§ **EXERCISE OBJECTIVE**:
Your answer is one number, how many lines in the entries include "same".

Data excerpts
○ ○ ○ ○ ○ ○ ○
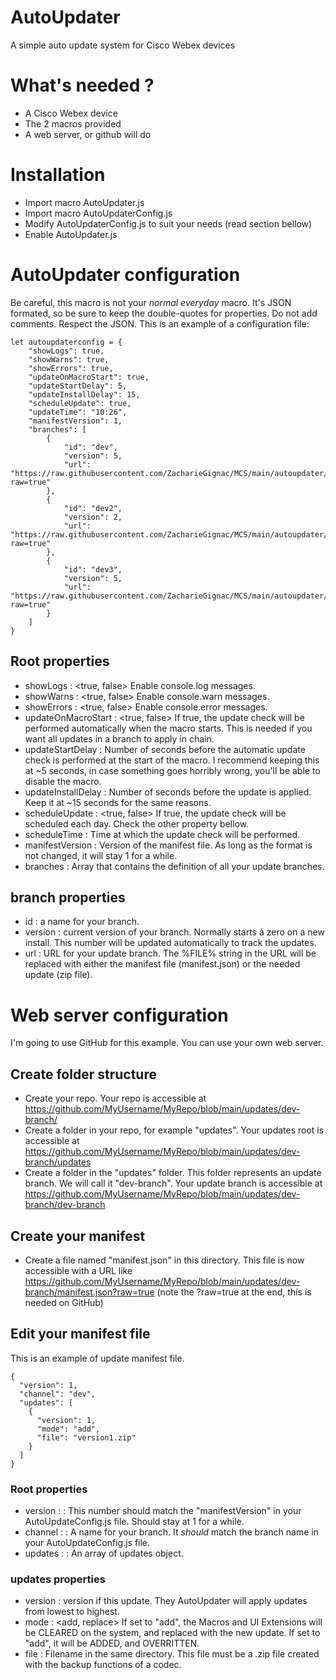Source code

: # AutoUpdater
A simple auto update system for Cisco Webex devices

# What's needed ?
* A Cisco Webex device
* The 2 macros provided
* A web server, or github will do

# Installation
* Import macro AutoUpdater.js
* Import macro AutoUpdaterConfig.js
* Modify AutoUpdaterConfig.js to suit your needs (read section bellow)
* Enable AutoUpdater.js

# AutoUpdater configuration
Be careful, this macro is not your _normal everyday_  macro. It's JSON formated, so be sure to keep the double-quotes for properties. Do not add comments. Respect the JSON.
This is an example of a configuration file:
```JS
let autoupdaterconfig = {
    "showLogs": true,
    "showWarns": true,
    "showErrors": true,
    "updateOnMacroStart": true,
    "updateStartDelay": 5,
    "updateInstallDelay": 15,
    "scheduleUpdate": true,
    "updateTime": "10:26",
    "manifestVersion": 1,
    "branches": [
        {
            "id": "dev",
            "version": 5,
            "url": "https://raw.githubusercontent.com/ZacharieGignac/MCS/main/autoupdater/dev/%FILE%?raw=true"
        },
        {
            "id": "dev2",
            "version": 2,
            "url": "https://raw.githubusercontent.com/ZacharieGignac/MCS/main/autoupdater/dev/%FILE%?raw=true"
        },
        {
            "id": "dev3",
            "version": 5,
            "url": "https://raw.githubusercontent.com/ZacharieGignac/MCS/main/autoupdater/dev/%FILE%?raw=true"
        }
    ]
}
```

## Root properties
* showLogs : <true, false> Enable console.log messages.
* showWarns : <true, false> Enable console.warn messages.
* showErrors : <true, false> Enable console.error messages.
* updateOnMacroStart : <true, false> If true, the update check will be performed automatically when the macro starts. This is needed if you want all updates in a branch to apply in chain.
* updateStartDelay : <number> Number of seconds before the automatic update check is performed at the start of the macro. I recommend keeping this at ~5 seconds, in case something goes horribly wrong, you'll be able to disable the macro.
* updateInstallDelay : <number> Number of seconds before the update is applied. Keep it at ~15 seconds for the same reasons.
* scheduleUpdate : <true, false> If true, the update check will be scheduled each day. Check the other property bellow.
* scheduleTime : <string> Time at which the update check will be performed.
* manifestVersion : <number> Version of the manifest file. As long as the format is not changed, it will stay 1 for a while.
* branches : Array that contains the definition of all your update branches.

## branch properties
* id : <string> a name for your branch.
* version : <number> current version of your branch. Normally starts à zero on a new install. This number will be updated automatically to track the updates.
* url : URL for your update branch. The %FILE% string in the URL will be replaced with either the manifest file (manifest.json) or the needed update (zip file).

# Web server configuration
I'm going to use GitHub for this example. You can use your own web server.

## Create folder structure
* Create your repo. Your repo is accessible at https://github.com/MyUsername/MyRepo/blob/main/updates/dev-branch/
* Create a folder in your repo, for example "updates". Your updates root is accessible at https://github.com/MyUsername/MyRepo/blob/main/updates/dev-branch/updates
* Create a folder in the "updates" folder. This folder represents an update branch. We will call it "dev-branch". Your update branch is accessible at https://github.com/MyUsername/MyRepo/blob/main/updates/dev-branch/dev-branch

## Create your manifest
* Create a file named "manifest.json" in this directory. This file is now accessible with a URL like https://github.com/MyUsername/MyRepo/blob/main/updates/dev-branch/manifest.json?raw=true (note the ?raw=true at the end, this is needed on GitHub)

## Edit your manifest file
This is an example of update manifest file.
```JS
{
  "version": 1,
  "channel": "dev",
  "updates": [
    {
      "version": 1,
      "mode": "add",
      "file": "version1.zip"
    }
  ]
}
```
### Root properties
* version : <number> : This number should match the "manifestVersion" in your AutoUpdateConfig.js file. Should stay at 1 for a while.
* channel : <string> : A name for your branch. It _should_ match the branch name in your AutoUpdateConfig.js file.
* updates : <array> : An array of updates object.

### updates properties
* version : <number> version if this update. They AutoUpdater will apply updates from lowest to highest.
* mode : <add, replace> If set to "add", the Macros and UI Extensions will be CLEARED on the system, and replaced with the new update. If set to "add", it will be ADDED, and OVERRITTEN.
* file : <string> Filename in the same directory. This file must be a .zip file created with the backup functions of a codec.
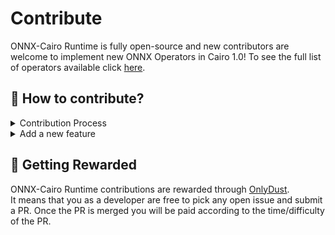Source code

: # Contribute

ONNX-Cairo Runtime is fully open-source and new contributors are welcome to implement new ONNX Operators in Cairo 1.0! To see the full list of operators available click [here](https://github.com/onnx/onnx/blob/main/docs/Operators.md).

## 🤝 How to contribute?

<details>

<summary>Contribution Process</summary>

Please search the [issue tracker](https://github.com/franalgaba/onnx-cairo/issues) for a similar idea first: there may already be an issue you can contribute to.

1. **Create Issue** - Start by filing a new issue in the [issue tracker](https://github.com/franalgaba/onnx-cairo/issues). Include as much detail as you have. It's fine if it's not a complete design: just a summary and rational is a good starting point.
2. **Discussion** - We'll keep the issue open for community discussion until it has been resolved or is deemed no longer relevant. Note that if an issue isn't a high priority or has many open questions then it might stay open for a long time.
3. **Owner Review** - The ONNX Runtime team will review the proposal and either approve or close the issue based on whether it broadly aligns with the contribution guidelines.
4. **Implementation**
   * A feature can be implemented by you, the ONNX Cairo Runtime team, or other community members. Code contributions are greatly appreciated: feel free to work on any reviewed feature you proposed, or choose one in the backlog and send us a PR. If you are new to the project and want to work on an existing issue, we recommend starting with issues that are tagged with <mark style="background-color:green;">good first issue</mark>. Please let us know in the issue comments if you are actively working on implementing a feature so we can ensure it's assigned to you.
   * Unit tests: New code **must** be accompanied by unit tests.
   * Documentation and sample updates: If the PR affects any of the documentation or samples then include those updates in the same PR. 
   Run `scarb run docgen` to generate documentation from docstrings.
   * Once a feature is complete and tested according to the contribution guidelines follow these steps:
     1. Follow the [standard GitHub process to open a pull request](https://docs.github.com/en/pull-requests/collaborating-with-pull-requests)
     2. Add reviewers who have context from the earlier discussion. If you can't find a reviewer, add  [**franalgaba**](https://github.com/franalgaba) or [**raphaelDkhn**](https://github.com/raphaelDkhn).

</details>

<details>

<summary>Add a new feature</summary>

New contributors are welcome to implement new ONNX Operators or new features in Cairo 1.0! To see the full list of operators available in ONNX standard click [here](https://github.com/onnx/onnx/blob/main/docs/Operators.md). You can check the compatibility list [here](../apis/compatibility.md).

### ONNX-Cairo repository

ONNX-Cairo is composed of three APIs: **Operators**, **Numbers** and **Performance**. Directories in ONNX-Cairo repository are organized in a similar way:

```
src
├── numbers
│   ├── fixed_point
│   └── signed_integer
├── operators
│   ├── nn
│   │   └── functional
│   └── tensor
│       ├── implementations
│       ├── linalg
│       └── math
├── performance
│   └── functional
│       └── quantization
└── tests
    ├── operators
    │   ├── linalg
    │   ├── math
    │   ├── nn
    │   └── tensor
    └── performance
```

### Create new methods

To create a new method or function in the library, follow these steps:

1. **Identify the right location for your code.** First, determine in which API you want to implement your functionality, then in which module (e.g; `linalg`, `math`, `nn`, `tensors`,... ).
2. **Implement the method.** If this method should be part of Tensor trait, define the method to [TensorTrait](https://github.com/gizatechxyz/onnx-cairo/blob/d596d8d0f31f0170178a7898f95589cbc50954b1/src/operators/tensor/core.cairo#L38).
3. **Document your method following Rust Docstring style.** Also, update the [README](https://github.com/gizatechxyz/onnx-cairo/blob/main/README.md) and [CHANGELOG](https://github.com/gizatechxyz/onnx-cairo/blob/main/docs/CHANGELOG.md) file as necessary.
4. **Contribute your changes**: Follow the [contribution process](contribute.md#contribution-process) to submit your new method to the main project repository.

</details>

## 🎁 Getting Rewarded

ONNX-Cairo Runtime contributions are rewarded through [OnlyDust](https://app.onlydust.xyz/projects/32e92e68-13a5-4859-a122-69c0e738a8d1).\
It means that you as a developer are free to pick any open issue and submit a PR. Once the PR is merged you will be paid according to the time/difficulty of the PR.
○ ○ ○ ○ ○ ○ ○
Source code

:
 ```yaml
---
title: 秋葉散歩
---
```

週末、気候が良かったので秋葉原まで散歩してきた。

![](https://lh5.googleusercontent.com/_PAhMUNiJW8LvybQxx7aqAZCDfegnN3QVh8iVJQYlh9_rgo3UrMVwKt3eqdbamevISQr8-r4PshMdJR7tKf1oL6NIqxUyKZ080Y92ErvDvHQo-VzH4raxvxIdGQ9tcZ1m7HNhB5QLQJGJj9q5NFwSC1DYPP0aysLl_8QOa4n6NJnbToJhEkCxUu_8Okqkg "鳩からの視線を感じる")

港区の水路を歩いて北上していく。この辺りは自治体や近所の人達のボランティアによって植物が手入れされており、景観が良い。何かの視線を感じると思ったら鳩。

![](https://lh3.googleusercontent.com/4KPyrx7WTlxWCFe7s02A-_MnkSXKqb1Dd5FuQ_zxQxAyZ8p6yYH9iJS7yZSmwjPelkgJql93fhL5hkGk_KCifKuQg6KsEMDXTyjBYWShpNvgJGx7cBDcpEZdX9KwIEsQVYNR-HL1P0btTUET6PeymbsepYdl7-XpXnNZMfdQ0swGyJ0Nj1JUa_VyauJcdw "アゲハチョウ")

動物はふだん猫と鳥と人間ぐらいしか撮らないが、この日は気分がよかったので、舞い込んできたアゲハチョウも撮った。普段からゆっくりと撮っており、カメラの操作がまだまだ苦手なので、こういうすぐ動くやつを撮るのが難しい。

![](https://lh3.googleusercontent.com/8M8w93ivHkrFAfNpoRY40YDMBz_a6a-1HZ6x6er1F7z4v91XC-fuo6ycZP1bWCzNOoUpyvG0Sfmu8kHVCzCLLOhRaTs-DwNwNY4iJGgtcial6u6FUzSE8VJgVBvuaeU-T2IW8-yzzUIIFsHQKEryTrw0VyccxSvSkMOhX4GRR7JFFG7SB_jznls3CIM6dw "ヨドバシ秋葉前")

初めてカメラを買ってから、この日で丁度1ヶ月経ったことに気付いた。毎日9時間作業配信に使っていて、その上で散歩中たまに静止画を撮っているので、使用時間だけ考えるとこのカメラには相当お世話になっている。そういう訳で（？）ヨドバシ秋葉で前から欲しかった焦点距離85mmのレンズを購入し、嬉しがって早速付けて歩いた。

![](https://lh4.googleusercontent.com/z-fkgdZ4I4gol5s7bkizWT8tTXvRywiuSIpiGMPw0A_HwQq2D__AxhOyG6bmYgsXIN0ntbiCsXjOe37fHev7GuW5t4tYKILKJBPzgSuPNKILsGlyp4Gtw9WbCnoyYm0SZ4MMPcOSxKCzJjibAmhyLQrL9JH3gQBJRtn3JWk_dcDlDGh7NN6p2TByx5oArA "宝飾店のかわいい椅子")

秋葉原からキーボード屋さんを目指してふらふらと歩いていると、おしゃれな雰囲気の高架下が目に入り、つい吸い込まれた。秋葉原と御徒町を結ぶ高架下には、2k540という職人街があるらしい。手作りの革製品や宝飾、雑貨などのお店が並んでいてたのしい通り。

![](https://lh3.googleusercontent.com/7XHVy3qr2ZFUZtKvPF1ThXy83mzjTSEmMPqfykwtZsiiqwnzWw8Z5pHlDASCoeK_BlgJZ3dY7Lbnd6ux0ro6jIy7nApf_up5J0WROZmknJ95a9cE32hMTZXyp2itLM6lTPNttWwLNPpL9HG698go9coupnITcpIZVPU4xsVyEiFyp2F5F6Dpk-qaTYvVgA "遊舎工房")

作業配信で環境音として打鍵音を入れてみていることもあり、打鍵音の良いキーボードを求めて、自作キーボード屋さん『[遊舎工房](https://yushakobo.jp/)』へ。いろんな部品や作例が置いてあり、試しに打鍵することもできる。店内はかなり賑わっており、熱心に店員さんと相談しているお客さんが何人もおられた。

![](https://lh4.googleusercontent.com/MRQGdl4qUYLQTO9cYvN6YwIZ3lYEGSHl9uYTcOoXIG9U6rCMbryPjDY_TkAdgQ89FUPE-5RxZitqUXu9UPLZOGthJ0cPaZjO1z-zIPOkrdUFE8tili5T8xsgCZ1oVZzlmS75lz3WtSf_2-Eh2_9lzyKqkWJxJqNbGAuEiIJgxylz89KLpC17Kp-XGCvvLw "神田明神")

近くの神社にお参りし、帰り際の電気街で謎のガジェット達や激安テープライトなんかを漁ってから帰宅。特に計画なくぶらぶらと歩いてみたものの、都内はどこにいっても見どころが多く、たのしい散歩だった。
○ ○ ○ ○ ○ ○ ○
§ **SOLUTION BELOW**:
3